A man who is standing on the roof of a building throws a baseball vertically downward toward the sidewalk at a speed of 6.85m/s. The sidewalk is 34.9m below the roof. Calculate the speed of the ball just as it hits the pavement.
finalenergy=initial PE+intialKE
1/2 m v^2=mg*34.9+1/2 m 6.85^2
or v= sqrt (2*9.8*34.9+6.85^2)
To calculate the speed of the ball just as it hits the pavement, you can use the following formula:
v^2 = u^2 + 2as
Where:
- v is the final velocity (the speed of the ball just as it hits the pavement).
- u is the initial velocity (the speed at which the ball was thrown downward from the roof).
- a is the acceleration due to gravity (approximated as -9.8 m/s^2, where the negative sign indicates the downward direction).
- s is the displacement (the distance the ball travels from the roof to the sidewalk).

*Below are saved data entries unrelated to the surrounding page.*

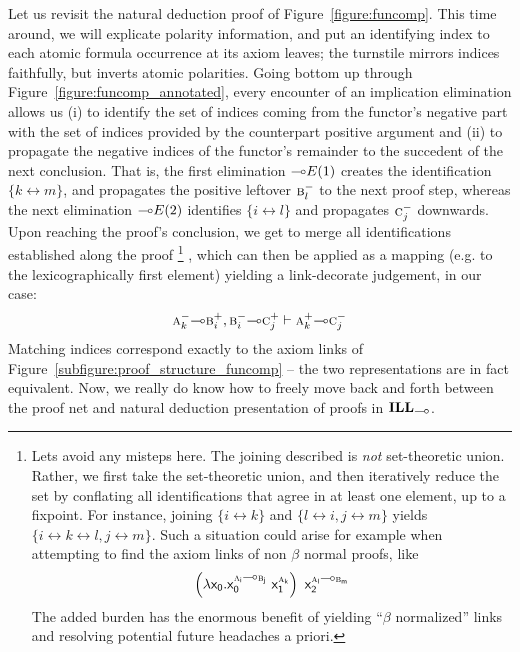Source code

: Let us revisit the natural deduction proof of Figure~\ref{figure:funcomp}.
This time around, we will explicate polarity information, and put an identifying index to each atomic formula occurrence at its axiom leaves; 
the turnstile mirrors indices faithfully, but inverts atomic polarities.
Going bottom up through Figure~\ref{figure:funcomp_annotated}, every encounter of an implication elimination allows us (i) to identify the set of indices coming from the functor's negative part with the set of indices provided by the counterpart positive argument and (ii) to propagate the negative indices of the functor's remainder to the succedent of the next conclusion.
That is, the first elimination $\li E(1)$ creates the identification $\{k \leftrightarrow m\}$, and propagates the positive leftover $\nprop{B}_l$ to the next proof step, whereas the next elimination $\li E(2)$ identifies $\{i \leftrightarrow l\}$ and propagates $\nprop{C}_j$ downwards.
Upon reaching the proof's conclusion, we get to merge all identifications established along the proof%
\footnote{
Lets avoid any misteps here. The joining described is \textit{not} set-theoretic union. Rather, we first take the set-theoretic union, and then iteratively reduce the set by conflating all identifications that agree in at least one element, up to a fixpoint.
For instance, joining $\{ i \leftrightarrow k\}$ and $\{ l\leftrightarrow i, j \leftrightarrow m\}$ yields $\{i \leftrightarrow k \leftrightarrow l, j \leftrightarrow m \}$. Such a situation could arise for example when attempting to find the axiom links of non $\beta$ normal proofs, like
\[
\term{\left(\lambda x_0.x_0^{\prop{A}_i \li \prop{B}_j}~x_1^{\prop{A}_k}\right)~x_2^{\prop{A}_l \li \prop{B}_m}}
\]
The added burden has the enormous benefit of yielding ``$\beta$ normalized'' links and resolving potential future headaches a priori.
}%
, which can then be applied as a mapping (e.g. to the lexicographically first element) yielding a link-decorate judgement, in our case:
\[
	\nprop{A}_k \li \pprop{B}_i, \nprop{B}_i \li \pprop{C}_j \vdash \pprop{A}_k \li \nprop{C}_j
\]
Matching indices correspond exactly to the axiom links of Figure~\ref{subfigure:proof_structure_funcomp} -- the two representations are in fact equivalent.
Now, we really do know how to freely move back and forth between the proof net and natural deduction presentation of proofs in $\ILL_{\li}$.

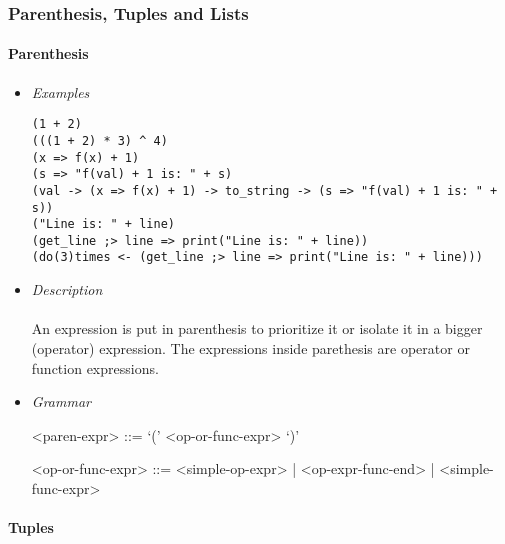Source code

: \documentclass{article}
\begin{document}
\newpage
\subsubsection{Parenthesis, Tuples and Lists}

\paragraph{Parenthesis}

\begin{itemize}

\item \textit{Examples}
\begin{verbatim}
(1 + 2)
(((1 + 2) * 3) ^ 4)
(x => f(x) + 1)
(s => "f(val) + 1 is: " + s)
(val -> (x => f(x) + 1) -> to_string -> (s => "f(val) + 1 is: " + s))
("Line is: " + line)
(get_line ;> line => print("Line is: " + line))
(do(3)times <- (get_line ;> line => print("Line is: " + line)))
\end{verbatim}

\item \textit{Description} \\\\
An expression is put in parenthesis to prioritize it or isolate it in a bigger
(operator) expression. The expressions inside parethesis are operator
or function expressions.

\item \textit{Grammar}
\begin{grammar}
<paren-expr> ::= `(' <op-or-func-expr> `)'  

<op-or-func-expr> ::=
<simple-op-expr> | <op-expr-func-end> | <simple-func-expr>
\end{grammar}

\end{itemize}

\paragraph{Tuples}
\end{document}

In this case, the initial velocity (u) is given as 6.85 m/s, the acceleration due to gravity (a) is -9.8 m/s^2, and the displacement (s) is 34.9 m (since the sidewalk is 34.9 m below the roof).
Now, substitute these values into the equation:
v^2 = (6.85)^2 + 2(-9.8)(34.9)
Calculating further:
v^2 = 46.9225 + (-682.04)
v^2 = -635.1175
Since velocity cannot be negative in this context, we can disregard the negative sign. Therefore, the magnitude of the velocity is:
v = √635.1175
v ≈ 25.217 m/s
So, the speed of the ball just as it hits the pavement is approximately 25.217 m/s.